The PR branch HEAD was d29f2fd at the time of this review club meeting.
Notes
The libbitcoinkernel project is an effort to
decouple Bitcoin Core’s consensus engine from other non-consensus modules (such as the various
indices) in the codebase. Previously, we have covered libbitcoinkernel-related PRs #24410
and #20158.
ArgsManager
is a Bitcoin Core-specific data structure responsible for handling configuration options. It
returns help strings for configuration options, parses user input, and stores the configured values.
While this functionality is helpful for users that want to customize their nodes, not every node
participating in the network needs it.
Script (specifically, signature) verification is the most computationally expensive part of
validating a transaction. The validation caches,
g_signatureCache and
g_scriptExecutionCache,
speed up block validation performance by caching successful signatures and scripts, respectively,
validated when transactions were submitted to the node’s mempool.
The debug-only -maxsigcachesize option limits the aggregate memory usage of both caches.
The caches are cuckoo caches, introduced in
PR #8895. Also see
Cuckoo hash tables if you are interested.
You do not need to fully understand cuckoo cache and validation cache usage to review this PR,
but feel free to take the scenic route if it piques your interest. Also, looking at the
implementation of CheckInputScripts() may help clarify what is going on in
txvalidationcache_tests.
PR #25527 is one of a series of PRs that
decouples ArgsManager from kernel-related code (see also
#25290 and
#25487). Specifically, it removes uses of
ArgsManager when initializing the signature and script caches. It also removes a limit on
signature cache sizes (MAX_MAX_SIG_CACHE_SIZE), patches a uint32 overflow, and other cleanups.
In your own words, what does the ArgsManager do? Why or why not should it belong in src/kernel
vs src/node?
In your own words, what are the validation caches? Why would they belong in src/kernel vs src/node?
The first
commit
removes the call to InitScriptExecutionCache() in txvalidationcache_tests.cpp/checkinputs_test.
How can you verify that this call was unnecessary?
(Hint a) What do setting cacheSigStore and cacheFullScriptStore do in CheckInputScripts()?
(Hint b) What needs to be called/initialized for the test to use the script cache?

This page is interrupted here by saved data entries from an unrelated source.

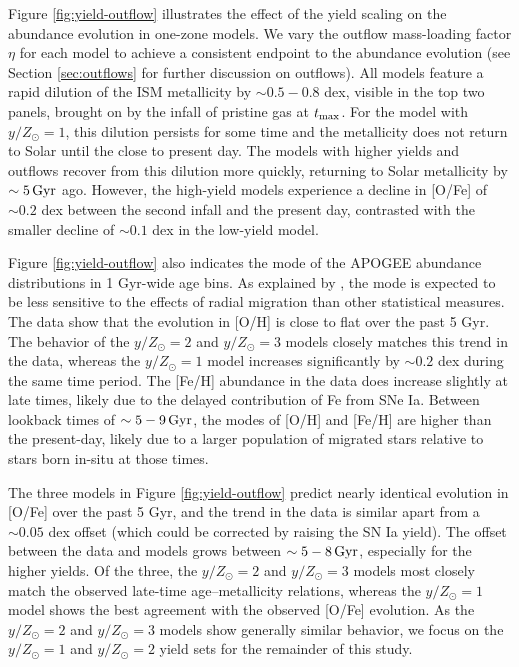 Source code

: \documentclass[twocolumn,twocolappendix,linenumbers]{aastex631}
\newcommand{\yZ}[1]{$y/Z_\odot=#1$}
\begin{document}
Figure \ref{fig:yield-outflow} illustrates the effect of the yield scaling on the abundance evolution in one-zone models. We vary the outflow mass-loading factor $\eta$ for each model to achieve a consistent endpoint to the abundance evolution (see Section \ref{sec:outflows} for further discussion on outflows). All models feature a rapid dilution of the ISM metallicity by $\sim0.5-0.8$ dex, visible in the top two panels, brought on by the infall of pristine gas at $t_{\rm max}$. For the model with $y/Z_\odot=1$, this dilution persists for some time and the metallicity does not return to Solar until the close to present day. The models with higher yields and outflows recover from this dilution more quickly, returning to Solar metallicity by $\sim5\,{\rm Gyr}$ ago. However, the high-yield models experience a decline in [O/Fe] of $\sim0.2$ dex between the second infall and the present day, contrasted with the smaller decline of $\sim0.1$ dex in the low-yield model.

Figure \ref{fig:yield-outflow} also indicates the mode of the APOGEE abundance distributions in 1 Gyr-wide age bins. As explained by \citet{johnson_milky_2024}, the mode is expected to be less sensitive to the effects of radial migration than other statistical measures. The data show that the evolution in [O/H] is close to flat over the past 5 Gyr. The behavior of the $y/Z_\odot=2$ and $y/Z_\odot=3$ models closely matches this trend in the data, whereas the $y/Z_\odot=1$ model increases significantly by $\sim0.2$ dex during the same time period. The [Fe/H] abundance in the data does increase slightly at late times, likely due to the delayed contribution of Fe from SNe Ia. Between lookback times of $\sim5-9\,{\rm Gyr}$, the modes of [O/H] and [Fe/H] are higher than the present-day, likely due to a larger population of migrated stars relative to stars born in-situ at those times. 

The three models in Figure \ref{fig:yield-outflow} predict nearly identical evolution in [O/Fe] over the past 5 Gyr, and the trend in the data is similar apart from a $\sim0.05$ dex offset (which could be corrected by raising the SN Ia yield). The offset between the data and models grows between $\sim5-8\,{\rm Gyr}$, especially for the higher yields. Of the three, the \yZ{2} and \yZ{3} models most closely match the observed late-time age--metallicity relations, whereas the \yZ{1} model shows the best agreement with the observed [O/Fe] evolution. As the \yZ{2} and \yZ{3} models show generally similar behavior, we focus on the \yZ{1} and \yZ{2} yield sets for the remainder of this study.
\end{document}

(Hint c) The checkinputs_test test case uses Dersig100Setup. How can you check if this has a script cache setup?
This sixth
commit
changes the type of signature_cache_bytes and script_execution_cache_bytes from int64_t to
size_t. What is the difference between int64_t, uint64_t, and size_t, and why should
a size_t hold these values?
What is the maximum value for ValidationCacheSizes::signature_cache_bytes after this
diff?
Is this a behavior change? Why or why not is the code correct?
Quiz: A mainnet node receives a new block at height 710,000 containing a few transactions. Which
of the following transactions could hit its script cache, assuming nothing has been evicted?
(Note: taproot activated at height 709,632)
(A) the coinbase transaction
(B) a transaction the node has never seen before
(C) a transaction with the same txid but different witness as a transaction in its mempool
(D) a transaction that was in its mempool but replaced by another
(E) a transaction with no taproot inputs or outputs accepted to the mempool at height 709,000
(F) All of the above
(G) None of the above
<glozow> This PR has a pretty small diff and doesn't change behavior, but there are a lot of details to pay attention to. You shouldn't be ACKing a PR just because you ran the tests and they passed :) The goal today is to "learn how to review better" by zooming in and asking ourselves specific questions to convince ourselves this PR is correct
<glozow> This review club is intended for beginners, so always feel free to ask questions :) don't worry about questions being too basic or off topic, the goal is to learn.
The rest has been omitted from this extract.